Segundo ele, em algum momento, o SAAE teria feito uma ligação entre a rede pluvial e a rede de esgoto nas proximidades de um bueiro em frente à sua residência. “A partir disso, toda vez que chove, a água não tem vazão suficiente e ela extravasa. E aí ela toma conta de toda a rua”, explica.
Sérgio relata que o transtorno se estende por praticamente toda a via. “É bem constrangedor inclusive, porque a gente vê frequentemente as crianças que frequentam aqui o Guarany brincando no meio da água, que é uma água de esgoto.”

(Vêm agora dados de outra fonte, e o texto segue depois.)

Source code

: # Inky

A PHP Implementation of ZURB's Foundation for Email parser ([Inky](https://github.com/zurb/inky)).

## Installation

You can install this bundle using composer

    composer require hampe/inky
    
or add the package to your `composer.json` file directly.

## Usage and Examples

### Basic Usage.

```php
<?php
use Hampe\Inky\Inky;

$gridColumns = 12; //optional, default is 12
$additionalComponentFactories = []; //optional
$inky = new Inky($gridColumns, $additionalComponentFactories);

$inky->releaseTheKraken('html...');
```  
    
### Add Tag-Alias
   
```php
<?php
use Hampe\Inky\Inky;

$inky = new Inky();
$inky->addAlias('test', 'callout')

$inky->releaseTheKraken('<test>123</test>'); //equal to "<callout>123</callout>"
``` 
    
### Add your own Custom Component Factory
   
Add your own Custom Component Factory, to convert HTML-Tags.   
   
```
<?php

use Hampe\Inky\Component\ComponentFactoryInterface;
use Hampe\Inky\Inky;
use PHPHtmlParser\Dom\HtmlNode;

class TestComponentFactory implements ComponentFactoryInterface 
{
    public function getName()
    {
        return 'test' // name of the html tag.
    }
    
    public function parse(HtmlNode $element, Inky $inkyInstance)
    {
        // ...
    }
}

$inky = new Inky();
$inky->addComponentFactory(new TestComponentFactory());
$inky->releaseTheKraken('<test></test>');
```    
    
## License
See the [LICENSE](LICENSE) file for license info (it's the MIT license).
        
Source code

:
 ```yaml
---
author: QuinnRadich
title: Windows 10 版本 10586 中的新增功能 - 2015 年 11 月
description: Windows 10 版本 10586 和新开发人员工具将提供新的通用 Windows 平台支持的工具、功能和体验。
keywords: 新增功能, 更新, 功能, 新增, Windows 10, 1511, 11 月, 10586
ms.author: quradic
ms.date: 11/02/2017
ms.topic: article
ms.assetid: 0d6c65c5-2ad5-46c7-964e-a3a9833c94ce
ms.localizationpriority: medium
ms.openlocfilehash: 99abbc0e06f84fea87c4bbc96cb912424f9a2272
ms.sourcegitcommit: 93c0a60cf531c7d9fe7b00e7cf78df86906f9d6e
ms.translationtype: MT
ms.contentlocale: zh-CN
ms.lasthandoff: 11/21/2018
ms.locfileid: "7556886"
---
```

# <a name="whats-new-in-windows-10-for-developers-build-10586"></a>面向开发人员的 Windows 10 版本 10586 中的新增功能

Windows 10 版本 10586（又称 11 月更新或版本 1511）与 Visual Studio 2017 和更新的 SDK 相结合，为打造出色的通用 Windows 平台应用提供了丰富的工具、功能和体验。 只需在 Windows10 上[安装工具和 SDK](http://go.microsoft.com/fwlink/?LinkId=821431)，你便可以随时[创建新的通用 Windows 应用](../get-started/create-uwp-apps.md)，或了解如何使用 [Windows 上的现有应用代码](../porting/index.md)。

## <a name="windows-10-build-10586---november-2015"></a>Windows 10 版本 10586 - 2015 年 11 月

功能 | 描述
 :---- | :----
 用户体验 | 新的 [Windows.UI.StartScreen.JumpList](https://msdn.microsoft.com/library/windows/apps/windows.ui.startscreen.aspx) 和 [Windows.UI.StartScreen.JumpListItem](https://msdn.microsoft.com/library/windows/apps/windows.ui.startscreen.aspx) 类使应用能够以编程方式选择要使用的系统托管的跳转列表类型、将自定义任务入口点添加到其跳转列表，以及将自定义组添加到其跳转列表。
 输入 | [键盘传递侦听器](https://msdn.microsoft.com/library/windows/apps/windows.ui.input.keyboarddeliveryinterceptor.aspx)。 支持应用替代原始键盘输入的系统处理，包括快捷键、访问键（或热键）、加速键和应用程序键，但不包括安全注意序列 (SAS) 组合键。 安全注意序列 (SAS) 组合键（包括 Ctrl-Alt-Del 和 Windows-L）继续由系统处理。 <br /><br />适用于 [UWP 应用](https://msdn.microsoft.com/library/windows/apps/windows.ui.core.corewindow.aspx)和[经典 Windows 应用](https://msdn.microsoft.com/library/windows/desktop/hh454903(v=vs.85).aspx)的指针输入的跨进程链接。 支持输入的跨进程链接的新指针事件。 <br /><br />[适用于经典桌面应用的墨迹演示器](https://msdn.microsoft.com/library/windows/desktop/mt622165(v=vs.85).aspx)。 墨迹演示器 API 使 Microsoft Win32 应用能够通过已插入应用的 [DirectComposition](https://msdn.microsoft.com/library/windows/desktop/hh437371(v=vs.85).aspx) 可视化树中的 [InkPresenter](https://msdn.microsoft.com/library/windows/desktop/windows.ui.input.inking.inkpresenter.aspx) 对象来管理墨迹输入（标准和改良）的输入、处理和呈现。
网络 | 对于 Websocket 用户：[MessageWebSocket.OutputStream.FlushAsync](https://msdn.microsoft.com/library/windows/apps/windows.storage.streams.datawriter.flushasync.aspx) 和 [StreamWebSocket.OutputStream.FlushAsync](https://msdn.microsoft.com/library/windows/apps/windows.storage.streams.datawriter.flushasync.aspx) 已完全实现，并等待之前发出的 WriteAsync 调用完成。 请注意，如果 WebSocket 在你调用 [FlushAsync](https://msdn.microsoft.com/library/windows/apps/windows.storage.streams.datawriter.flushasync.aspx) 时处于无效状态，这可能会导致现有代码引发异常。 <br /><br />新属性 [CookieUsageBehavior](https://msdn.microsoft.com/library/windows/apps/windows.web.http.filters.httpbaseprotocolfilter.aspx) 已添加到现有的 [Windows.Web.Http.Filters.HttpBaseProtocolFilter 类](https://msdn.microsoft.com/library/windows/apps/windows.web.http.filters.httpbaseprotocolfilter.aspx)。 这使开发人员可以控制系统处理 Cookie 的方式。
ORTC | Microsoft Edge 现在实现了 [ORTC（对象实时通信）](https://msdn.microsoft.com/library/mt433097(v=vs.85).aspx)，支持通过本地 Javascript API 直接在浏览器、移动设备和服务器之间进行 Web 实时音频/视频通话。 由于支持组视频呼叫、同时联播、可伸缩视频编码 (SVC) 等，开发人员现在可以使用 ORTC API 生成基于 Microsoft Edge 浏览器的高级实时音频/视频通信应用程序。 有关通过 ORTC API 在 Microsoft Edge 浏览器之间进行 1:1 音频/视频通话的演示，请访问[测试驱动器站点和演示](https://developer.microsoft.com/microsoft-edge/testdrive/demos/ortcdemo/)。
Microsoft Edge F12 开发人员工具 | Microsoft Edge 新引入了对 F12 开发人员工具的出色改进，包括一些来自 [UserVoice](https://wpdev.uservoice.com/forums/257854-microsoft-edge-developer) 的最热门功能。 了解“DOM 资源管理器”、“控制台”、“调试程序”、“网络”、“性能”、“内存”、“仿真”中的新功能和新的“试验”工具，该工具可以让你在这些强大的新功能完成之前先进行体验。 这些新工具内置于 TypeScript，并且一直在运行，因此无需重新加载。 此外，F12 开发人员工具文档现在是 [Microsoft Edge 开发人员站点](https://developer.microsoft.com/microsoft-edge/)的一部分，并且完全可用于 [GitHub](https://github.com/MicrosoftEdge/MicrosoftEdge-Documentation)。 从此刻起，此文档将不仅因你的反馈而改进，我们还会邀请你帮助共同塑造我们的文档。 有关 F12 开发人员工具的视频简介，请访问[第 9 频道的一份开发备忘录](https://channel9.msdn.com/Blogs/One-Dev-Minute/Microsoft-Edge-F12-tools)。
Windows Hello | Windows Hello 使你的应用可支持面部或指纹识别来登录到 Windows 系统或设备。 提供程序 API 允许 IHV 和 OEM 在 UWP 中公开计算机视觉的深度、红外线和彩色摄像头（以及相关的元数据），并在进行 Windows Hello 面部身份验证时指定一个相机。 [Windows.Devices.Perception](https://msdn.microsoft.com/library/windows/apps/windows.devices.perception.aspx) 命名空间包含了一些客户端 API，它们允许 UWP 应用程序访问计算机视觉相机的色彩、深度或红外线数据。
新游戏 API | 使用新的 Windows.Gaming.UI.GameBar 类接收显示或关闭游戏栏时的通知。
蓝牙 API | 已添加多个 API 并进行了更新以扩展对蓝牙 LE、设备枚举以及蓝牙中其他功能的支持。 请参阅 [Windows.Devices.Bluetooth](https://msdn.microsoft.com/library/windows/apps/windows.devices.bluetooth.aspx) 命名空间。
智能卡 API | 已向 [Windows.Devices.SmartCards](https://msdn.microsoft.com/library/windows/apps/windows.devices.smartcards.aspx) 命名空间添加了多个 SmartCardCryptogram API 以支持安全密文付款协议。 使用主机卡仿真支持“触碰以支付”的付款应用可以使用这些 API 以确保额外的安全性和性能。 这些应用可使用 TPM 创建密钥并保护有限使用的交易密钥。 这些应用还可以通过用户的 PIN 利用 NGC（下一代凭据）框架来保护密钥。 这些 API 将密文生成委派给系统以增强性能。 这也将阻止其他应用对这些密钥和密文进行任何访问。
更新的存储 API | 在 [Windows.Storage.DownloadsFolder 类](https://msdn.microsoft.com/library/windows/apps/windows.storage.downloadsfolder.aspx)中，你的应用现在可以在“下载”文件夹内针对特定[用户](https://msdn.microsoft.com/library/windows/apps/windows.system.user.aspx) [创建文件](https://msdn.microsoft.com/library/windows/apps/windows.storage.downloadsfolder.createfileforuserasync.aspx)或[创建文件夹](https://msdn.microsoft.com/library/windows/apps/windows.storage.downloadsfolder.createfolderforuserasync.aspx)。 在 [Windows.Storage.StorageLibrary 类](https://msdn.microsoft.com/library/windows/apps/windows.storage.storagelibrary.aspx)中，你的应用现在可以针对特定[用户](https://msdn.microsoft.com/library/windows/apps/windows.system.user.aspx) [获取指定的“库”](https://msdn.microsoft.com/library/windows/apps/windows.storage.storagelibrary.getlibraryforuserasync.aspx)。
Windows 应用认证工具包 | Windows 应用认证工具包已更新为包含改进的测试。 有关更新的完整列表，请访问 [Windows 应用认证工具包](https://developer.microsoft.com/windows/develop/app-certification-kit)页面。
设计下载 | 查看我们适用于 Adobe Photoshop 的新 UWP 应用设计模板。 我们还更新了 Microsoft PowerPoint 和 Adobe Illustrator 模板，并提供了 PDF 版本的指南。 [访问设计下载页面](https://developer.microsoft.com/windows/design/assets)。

Ele também observa que muitos estudantes que passam diariamente pelo local talvez nem percebam que “a água empoçada, se trata de esgoto”, já que o centro histórico já apresenta problemas pontuais de mau cheiro.
A Rua do Seminário é acesso ao Instituto de Ciências Humanas e Sociais (ICHS), campus da Universidade Federal de Ouro Preto (UFOP), ao Jardim (Praça Gomes Freire) e ao campo do Guarany. Para os moradores, o fluxo intenso agrava a situação.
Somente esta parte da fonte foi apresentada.